══ DATA TO USE ══
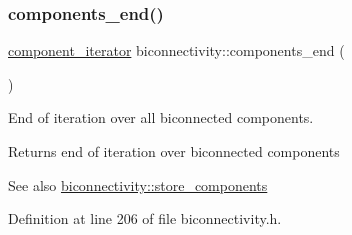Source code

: \subsubsection{\texorpdfstring{components\+\_\+end()}{components\_end()}}
{\footnotesize\ttfamily \mbox{\hyperlink{classbiconnectivity_aef69aa0c23bfcd945e385350154b6483}{component\+\_\+iterator}} biconnectivity\+::components\+\_\+end (\begin{DoxyParamCaption}{ }\end{DoxyParamCaption})\hspace{0.3cm}{\ttfamily [inline]}}



End of iteration over all biconnected components. 

\begin{DoxyReturn}{Returns}
end of iteration over biconnected components 
\end{DoxyReturn}
\begin{DoxySeeAlso}{See also}
\mbox{\hyperlink{classbiconnectivity_a1234e7a70f50fd60c855529fe6fa4acb}{biconnectivity\+::store\+\_\+components}} 
\end{DoxySeeAlso}


Definition at line 206 of file biconnectivity.\+h.


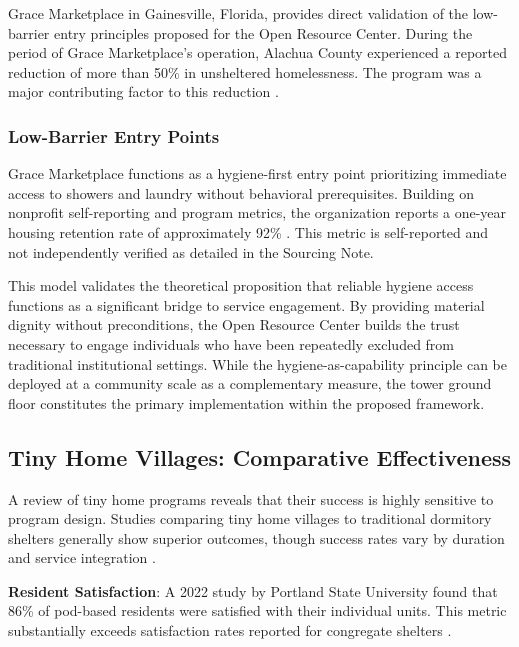 \documentclass[12pt, letterpaper]{article}
\begin{document}
Grace Marketplace in Gainesville, Florida, provides direct validation of the low-barrier entry principles proposed for the Open Resource Center. During the period of Grace Marketplace's operation, Alachua County experienced a reported reduction of more than 50\% in unsheltered homelessness. The program was a major contributing factor to this reduction \citep{grace_marketplace_2024, alachua_county_2023}.

\subsubsection{Low-Barrier Entry Points}

Grace Marketplace functions as a hygiene-first entry point prioritizing immediate access to showers and laundry without behavioral prerequisites. Building on nonprofit self-reporting and program metrics, the organization reports a one-year housing retention rate of approximately 92\% \citep{causeiq_2024}. This metric is self-reported and not independently verified as detailed in the Sourcing Note.

This model validates the theoretical proposition that reliable hygiene access functions as a significant bridge to service engagement. By providing material dignity without preconditions, the Open Resource Center builds the trust necessary to engage individuals who have been repeatedly excluded from traditional institutional settings. While the hygiene-as-capability principle can be deployed at a community scale as a complementary measure, the tower ground floor constitutes the primary implementation within the proposed framework.

\subsection{Tiny Home Villages: Comparative Effectiveness}

A review of tiny home programs reveals that their success is highly sensitive to program design. Studies comparing tiny home villages to traditional dormitory shelters generally show superior outcomes, though success rates vary by duration and service integration \citep{chj_2024}.

\textbf{Resident Satisfaction}: A 2022 study by Portland State University found that 86\% of pod-based residents were satisfied with their individual units. This metric substantially exceeds satisfaction rates reported for congregate shelters \citep{pdx_homeless_2022}.
\end{document}
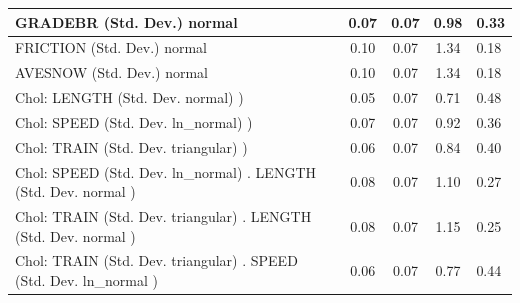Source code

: \begin{table}
\begin{center}
\begin{tabular}{|l|l|c|c|c|l|}
			\hline
			GRADEBR (Std. Dev.) normal &  & 0.07 & 0.07 & 0.98 & 0.33 \\
			\hline
			FRICTION (Std. Dev.) normal &  & 0.10 & 0.07 & 1.34 & 0.18 \\
			\hline
			AVESNOW (Std. Dev.) normal &  & 0.10 & 0.07 & 1.34 & 0.18 \\
			\hline
			 Chol: LENGTH (Std. Dev. normal) ) &  & 0.05 & 0.07 & 0.71 & 0.48 \\
			\hline
			 Chol: SPEED (Std. Dev. ln_normal) ) &  & 0.07 & 0.07 & 0.92 & 0.36 \\
			\hline
			 Chol: TRAIN (Std. Dev. triangular) ) &  & 0.06 & 0.07 & 0.84 & 0.40 \\
			\hline
			 Chol: SPEED (Std. Dev. ln_normal) . LENGTH (Std. Dev.   normal ) &  & 0.08 & 0.07 & 1.10 & 0.27 \\
			\hline
			 Chol: TRAIN (Std. Dev. triangular) . LENGTH (Std. Dev.   normal ) &  & 0.08 & 0.07 & 1.15 & 0.25 \\
			\hline
			 Chol: TRAIN (Std. Dev. triangular) . SPEED (Std. Dev.   ln_normal ) &  & 0.06 & 0.07 & 0.77 & 0.44 \\
			\hline
		\end{tabular}
	\end{center}
\end{table}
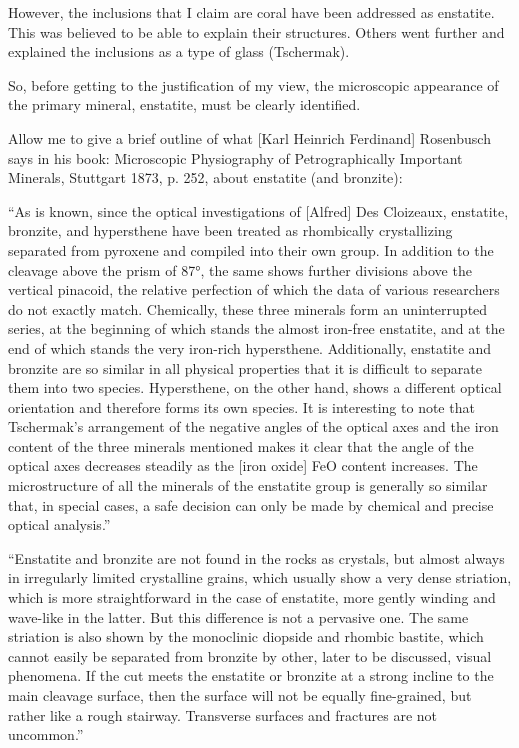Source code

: \documentclass[a4paper, 11pt, oneside]{article}
\begin{document}
However, the inclusions that I claim are coral have been addressed as enstatite. This was believed to be able to explain their structures. Others went further and explained the inclusions as a type of glass (Tschermak).

So, before getting to the justification of my view, the microscopic appearance of the primary mineral, enstatite, must be clearly identified.

Allow me to give a brief outline of what [Karl Heinrich Ferdinand] Rosenbusch says in his book: Microscopic Physiography of Petrographically Important Minerals, Stuttgart 1873, p. 252, about enstatite (and bronzite):

``As is known, since the optical investigations of [Alfred] Des Cloizeaux, enstatite, bronzite, and hypersthene have been treated as rhombically crystallizing separated from pyroxene and compiled into their own group. In addition to the cleavage above the prism of 87°, the same shows further divisions above the vertical pinacoid, the relative perfection of which the data of various researchers do not exactly match. Chemically, these three minerals form an uninterrupted series, at the beginning of which stands the almost iron-free enstatite, and at the end of which stands the very iron-rich hypersthene. Additionally, enstatite and bronzite are so similar in all physical properties that it is difficult to separate them into two species. Hypersthene, on the other hand, shows a different optical orientation and therefore forms its own species. It is interesting to note that Tschermak's arrangement of the negative angles of the optical axes and the iron content of the three minerals mentioned makes it clear that the angle of the optical axes decreases steadily as the [iron oxide] FeO content increases. The microstructure of all the minerals of the enstatite group is generally so similar that, in special cases, a safe decision can only be made by chemical and precise optical analysis.''

``Enstatite and bronzite are not found in the rocks as crystals, but almost always in irregularly limited crystalline grains, which usually show a very dense striation, which is more straightforward in the case of enstatite, more gently winding and wave-like in the latter. But this difference is not a pervasive one. The same striation is also shown by the monoclinic diopside and rhombic bastite, which cannot easily be separated from bronzite by other, later to be discussed, visual phenomena. If the cut meets the enstatite or bronzite at a strong incline to the main cleavage surface, then the surface will not be equally fine-grained, but rather like a rough stairway. Transverse surfaces and fractures are not uncommon.''
\end{document}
═══
**WHAT THE TASK REQUIRES**
Every line above is to be returned exactly, with its pictures removed.

**EXPECTED OUTPUT**
Source code

: \subsubsection{\texorpdfstring{components\+\_\+end()}{components\_end()}}
{\footnotesize\ttfamily \mbox{\hyperlink{classbiconnectivity_aef69aa0c23bfcd945e385350154b6483}{component\+\_\+iterator}} biconnectivity\+::components\+\_\+end (\begin{DoxyParamCaption}{ }\end{DoxyParamCaption})\hspace{0.3cm}{\ttfamily [inline]}}



End of iteration over all biconnected components. 

\begin{DoxyReturn}{Returns}
end of iteration over biconnected components 
\end{DoxyReturn}
\begin{DoxySeeAlso}{See also}
\mbox{\hyperlink{classbiconnectivity_a1234e7a70f50fd60c855529fe6fa4acb}{biconnectivity\+::store\+\_\+components}} 
\end{DoxySeeAlso}


Definition at line 206 of file biconnectivity.\+h.


 \documentclass[12pt, letterpaper]{article}
\begin{document}
Grace Marketplace in Gainesville, Florida, provides direct validation of the low-barrier entry principles proposed for the Open Resource Center. During the period of Grace Marketplace's operation, Alachua County experienced a reported reduction of more than 50\% in unsheltered homelessness. The program was a major contributing factor to this reduction \citep{grace_marketplace_2024, alachua_county_2023}.

\subsubsection{Low-Barrier Entry Points}

Grace Marketplace functions as a hygiene-first entry point prioritizing immediate access to showers and laundry without behavioral prerequisites. Building on nonprofit self-reporting and program metrics, the organization reports a one-year housing retention rate of approximately 92\% \citep{causeiq_2024}. This metric is self-reported and not independently verified as detailed in the Sourcing Note.

This model validates the theoretical proposition that reliable hygiene access functions as a significant bridge to service engagement. By providing material dignity without preconditions, the Open Resource Center builds the trust necessary to engage individuals who have been repeatedly excluded from traditional institutional settings. While the hygiene-as-capability principle can be deployed at a community scale as a complementary measure, the tower ground floor constitutes the primary implementation within the proposed framework.

\subsection{Tiny Home Villages: Comparative Effectiveness}

A review of tiny home programs reveals that their success is highly sensitive to program design. Studies comparing tiny home villages to traditional dormitory shelters generally show superior outcomes, though success rates vary by duration and service integration \citep{chj_2024}.

\textbf{Resident Satisfaction}: A 2022 study by Portland State University found that 86\% of pod-based residents were satisfied with their individual units. This metric substantially exceeds satisfaction rates reported for congregate shelters \citep{pdx_homeless_2022}.
\end{document}
Source code

: \begin{table}
\begin{center}
\begin{tabular}{|l|l|c|c|c|l|}
			\hline
			GRADEBR (Std. Dev.) normal &  & 0.07 & 0.07 & 0.98 & 0.33 \\
			\hline
			FRICTION (Std. Dev.) normal &  & 0.10 & 0.07 & 1.34 & 0.18 \\
			\hline
			AVESNOW (Std. Dev.) normal &  & 0.10 & 0.07 & 1.34 & 0.18 \\
			\hline
			 Chol: LENGTH (Std. Dev. normal) ) &  & 0.05 & 0.07 & 0.71 & 0.48 \\
			\hline
			 Chol: SPEED (Std. Dev. ln_normal) ) &  & 0.07 & 0.07 & 0.92 & 0.36 \\
			\hline
			 Chol: TRAIN (Std. Dev. triangular) ) &  & 0.06 & 0.07 & 0.84 & 0.40 \\
			\hline
			 Chol: SPEED (Std. Dev. ln_normal) . LENGTH (Std. Dev.   normal ) &  & 0.08 & 0.07 & 1.10 & 0.27 \\
			\hline
			 Chol: TRAIN (Std. Dev. triangular) . LENGTH (Std. Dev.   normal ) &  & 0.08 & 0.07 & 1.15 & 0.25 \\
			\hline
			 Chol: TRAIN (Std. Dev. triangular) . SPEED (Std. Dev.   ln_normal ) &  & 0.06 & 0.07 & 0.77 & 0.44 \\
			\hline
		\end{tabular}
	\end{center}
\end{table}
Source code

: \documentclass[a4paper, 11pt, oneside]{article}
\begin{document}
However, the inclusions that I claim are coral have been addressed as enstatite. This was believed to be able to explain their structures. Others went further and explained the inclusions as a type of glass (Tschermak).

So, before getting to the justification of my view, the microscopic appearance of the primary mineral, enstatite, must be clearly identified.

Allow me to give a brief outline of what [Karl Heinrich Ferdinand] Rosenbusch says in his book: Microscopic Physiography of Petrographically Important Minerals, Stuttgart 1873, p. 252, about enstatite (and bronzite):

``As is known, since the optical investigations of [Alfred] Des Cloizeaux, enstatite, bronzite, and hypersthene have been treated as rhombically crystallizing separated from pyroxene and compiled into their own group. In addition to the cleavage above the prism of 87°, the same shows further divisions above the vertical pinacoid, the relative perfection of which the data of various researchers do not exactly match. Chemically, these three minerals form an uninterrupted series, at the beginning of which stands the almost iron-free enstatite, and at the end of which stands the very iron-rich hypersthene. Additionally, enstatite and bronzite are so similar in all physical properties that it is difficult to separate them into two species. Hypersthene, on the other hand, shows a different optical orientation and therefore forms its own species. It is interesting to note that Tschermak's arrangement of the negative angles of the optical axes and the iron content of the three minerals mentioned makes it clear that the angle of the optical axes decreases steadily as the [iron oxide] FeO content increases. The microstructure of all the minerals of the enstatite group is generally so similar that, in special cases, a safe decision can only be made by chemical and precise optical analysis.''

``Enstatite and bronzite are not found in the rocks as crystals, but almost always in irregularly limited crystalline grains, which usually show a very dense striation, which is more straightforward in the case of enstatite, more gently winding and wave-like in the latter. But this difference is not a pervasive one. The same striation is also shown by the monoclinic diopside and rhombic bastite, which cannot easily be separated from bronzite by other, later to be discussed, visual phenomena. If the cut meets the enstatite or bronzite at a strong incline to the main cleavage surface, then the surface will not be equally fine-grained, but rather like a rough stairway. Transverse surfaces and fractures are not uncommon.''
\end{document}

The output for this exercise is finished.